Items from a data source

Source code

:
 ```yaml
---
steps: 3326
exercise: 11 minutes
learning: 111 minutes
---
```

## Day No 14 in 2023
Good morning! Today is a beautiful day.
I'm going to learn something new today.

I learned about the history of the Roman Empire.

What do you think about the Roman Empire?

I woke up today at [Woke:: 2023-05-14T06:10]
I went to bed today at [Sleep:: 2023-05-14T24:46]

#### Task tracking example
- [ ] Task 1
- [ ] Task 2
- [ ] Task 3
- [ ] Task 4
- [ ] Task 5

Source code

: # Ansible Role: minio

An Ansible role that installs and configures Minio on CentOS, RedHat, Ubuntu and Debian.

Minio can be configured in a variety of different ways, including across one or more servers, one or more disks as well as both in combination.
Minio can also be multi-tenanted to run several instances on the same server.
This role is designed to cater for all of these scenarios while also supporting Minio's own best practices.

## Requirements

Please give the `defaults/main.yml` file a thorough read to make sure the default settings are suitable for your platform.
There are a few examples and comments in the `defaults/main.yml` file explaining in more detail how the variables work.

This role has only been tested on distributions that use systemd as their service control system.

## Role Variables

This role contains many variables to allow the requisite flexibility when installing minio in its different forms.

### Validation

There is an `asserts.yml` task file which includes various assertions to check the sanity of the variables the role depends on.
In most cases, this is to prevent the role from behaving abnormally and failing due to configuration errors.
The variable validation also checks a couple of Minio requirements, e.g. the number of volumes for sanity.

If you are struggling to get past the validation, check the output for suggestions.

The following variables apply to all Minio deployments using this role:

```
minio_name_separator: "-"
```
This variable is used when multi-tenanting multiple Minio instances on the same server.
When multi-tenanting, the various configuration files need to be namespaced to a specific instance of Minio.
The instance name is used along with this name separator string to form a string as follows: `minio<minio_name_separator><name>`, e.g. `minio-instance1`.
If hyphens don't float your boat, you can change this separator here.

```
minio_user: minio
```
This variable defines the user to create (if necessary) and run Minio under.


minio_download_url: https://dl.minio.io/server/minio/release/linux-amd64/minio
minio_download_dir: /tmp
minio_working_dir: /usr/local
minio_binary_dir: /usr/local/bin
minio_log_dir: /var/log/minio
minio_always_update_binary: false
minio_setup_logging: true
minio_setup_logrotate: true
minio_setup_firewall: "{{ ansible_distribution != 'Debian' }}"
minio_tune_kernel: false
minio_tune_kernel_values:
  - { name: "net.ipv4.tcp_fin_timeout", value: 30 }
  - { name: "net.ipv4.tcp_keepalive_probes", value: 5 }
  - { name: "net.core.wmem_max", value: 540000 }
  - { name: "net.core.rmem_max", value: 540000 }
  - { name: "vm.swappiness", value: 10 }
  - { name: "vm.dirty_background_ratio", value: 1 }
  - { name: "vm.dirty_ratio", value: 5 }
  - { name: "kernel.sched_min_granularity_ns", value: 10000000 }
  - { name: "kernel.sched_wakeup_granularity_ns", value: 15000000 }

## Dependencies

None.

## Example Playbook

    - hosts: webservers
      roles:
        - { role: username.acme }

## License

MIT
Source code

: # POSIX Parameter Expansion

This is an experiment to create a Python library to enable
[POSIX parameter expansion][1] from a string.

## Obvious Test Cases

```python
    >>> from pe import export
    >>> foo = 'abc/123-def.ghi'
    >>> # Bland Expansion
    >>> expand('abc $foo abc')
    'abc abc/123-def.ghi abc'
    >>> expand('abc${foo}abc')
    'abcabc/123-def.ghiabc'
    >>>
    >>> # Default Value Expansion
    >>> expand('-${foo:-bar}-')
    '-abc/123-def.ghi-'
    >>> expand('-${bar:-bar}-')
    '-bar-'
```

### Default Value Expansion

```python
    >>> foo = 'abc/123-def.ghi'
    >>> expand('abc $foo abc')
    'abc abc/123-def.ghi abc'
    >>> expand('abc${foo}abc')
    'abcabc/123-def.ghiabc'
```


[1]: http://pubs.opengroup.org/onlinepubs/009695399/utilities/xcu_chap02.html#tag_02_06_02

* * *

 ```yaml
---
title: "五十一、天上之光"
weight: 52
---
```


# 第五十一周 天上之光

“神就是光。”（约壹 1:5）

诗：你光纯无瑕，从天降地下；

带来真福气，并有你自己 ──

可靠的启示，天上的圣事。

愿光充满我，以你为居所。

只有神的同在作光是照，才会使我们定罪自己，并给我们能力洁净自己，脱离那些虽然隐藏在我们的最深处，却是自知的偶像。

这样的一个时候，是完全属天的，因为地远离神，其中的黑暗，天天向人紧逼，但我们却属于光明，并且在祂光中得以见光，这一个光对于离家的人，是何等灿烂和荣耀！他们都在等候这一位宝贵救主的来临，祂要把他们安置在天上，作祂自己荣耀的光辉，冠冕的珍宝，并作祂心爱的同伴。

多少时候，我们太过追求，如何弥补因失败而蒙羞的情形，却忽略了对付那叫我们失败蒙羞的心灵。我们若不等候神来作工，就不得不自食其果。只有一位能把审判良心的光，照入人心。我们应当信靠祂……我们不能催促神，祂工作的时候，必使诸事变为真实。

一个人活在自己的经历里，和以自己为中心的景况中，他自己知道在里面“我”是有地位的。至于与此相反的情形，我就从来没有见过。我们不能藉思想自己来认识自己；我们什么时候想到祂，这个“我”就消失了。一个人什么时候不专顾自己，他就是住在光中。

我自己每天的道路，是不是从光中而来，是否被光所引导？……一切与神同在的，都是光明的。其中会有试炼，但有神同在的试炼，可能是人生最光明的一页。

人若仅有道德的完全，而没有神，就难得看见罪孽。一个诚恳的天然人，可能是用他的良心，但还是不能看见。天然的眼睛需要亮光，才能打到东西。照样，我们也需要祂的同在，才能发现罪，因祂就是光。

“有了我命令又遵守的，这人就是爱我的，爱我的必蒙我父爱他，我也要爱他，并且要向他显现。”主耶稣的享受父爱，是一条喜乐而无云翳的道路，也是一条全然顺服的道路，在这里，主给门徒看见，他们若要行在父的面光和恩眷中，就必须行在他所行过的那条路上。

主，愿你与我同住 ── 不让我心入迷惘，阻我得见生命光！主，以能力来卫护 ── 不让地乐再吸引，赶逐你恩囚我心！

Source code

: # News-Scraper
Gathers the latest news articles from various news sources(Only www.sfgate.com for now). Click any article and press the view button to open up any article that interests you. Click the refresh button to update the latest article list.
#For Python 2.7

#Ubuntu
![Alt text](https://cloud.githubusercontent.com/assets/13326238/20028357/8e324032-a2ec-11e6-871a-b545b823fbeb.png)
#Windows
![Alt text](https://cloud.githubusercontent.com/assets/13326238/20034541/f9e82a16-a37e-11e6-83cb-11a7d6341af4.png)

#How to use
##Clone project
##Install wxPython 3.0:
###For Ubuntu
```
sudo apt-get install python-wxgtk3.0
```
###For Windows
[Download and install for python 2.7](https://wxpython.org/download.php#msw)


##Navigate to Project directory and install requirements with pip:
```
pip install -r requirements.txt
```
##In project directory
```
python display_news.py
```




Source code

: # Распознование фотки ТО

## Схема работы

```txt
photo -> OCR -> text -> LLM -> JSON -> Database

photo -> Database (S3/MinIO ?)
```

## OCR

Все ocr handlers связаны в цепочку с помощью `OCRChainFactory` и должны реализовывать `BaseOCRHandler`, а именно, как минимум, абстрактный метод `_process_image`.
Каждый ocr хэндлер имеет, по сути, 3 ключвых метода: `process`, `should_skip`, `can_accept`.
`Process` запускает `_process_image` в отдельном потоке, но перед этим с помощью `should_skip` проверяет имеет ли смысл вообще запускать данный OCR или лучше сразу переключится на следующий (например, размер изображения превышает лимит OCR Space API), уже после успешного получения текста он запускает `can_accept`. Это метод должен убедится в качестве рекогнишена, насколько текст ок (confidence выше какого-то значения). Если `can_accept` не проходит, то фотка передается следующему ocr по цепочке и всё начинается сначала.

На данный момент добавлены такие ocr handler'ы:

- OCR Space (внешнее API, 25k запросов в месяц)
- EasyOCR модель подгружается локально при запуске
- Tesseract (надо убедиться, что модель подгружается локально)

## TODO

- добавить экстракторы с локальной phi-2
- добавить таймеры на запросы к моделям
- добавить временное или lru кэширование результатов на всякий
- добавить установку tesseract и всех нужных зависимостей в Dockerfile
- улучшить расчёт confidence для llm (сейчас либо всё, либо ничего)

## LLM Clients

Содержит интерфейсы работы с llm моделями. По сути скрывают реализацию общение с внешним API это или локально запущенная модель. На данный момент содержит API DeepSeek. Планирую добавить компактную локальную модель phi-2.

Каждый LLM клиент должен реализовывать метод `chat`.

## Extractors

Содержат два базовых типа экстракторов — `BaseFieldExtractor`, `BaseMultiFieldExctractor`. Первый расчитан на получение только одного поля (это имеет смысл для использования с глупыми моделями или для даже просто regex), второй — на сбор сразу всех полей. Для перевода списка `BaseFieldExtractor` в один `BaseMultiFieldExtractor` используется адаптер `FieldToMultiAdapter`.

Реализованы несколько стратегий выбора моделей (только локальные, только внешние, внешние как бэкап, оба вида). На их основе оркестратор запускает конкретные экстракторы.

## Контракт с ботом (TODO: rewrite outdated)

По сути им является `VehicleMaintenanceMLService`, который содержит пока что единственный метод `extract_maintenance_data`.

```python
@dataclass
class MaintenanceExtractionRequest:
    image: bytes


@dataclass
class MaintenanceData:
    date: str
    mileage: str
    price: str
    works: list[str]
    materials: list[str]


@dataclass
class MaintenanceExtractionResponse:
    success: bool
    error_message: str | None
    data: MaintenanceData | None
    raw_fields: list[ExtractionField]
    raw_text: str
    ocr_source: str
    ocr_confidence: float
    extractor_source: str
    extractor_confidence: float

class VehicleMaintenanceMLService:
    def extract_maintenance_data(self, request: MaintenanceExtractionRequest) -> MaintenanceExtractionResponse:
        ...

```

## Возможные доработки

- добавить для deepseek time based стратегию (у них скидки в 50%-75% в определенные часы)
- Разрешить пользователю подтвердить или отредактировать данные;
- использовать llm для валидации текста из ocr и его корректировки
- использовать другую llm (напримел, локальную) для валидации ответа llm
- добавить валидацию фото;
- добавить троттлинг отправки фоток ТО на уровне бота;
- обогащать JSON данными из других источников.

==

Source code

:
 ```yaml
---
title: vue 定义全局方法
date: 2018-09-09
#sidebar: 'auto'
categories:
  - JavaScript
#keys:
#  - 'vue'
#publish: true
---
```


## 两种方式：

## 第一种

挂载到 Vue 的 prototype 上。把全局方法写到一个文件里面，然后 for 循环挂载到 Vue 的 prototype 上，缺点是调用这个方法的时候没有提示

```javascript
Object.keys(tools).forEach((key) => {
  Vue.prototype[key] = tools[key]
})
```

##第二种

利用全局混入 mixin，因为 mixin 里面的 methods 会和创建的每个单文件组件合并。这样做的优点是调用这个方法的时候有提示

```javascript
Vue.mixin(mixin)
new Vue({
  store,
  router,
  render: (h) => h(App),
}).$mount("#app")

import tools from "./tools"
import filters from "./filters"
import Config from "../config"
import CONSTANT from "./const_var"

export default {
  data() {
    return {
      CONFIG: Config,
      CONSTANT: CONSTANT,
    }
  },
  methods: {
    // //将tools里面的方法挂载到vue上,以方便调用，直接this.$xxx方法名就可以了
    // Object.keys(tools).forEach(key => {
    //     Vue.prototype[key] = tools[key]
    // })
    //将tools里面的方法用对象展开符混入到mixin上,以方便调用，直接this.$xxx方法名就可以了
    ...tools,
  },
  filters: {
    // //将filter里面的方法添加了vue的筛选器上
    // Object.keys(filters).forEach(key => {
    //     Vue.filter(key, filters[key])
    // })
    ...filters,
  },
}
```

Aim of the task ▸ Copy the entries above exactly, but only from the line holding "I learned about" through the line holding "Ansible Role: minio", both included.

Task solution ▸
I learned about the history of the Roman Empire.

What do you think about the Roman Empire?

I woke up today at [Woke:: 2023-05-14T06:10]
I went to bed today at [Sleep:: 2023-05-14T24:46]

#### Task tracking example
- [ ] Task 1
- [ ] Task 2
- [ ] Task 3
- [ ] Task 4
- [ ] Task 5

Source code

: # Ansible Role: minio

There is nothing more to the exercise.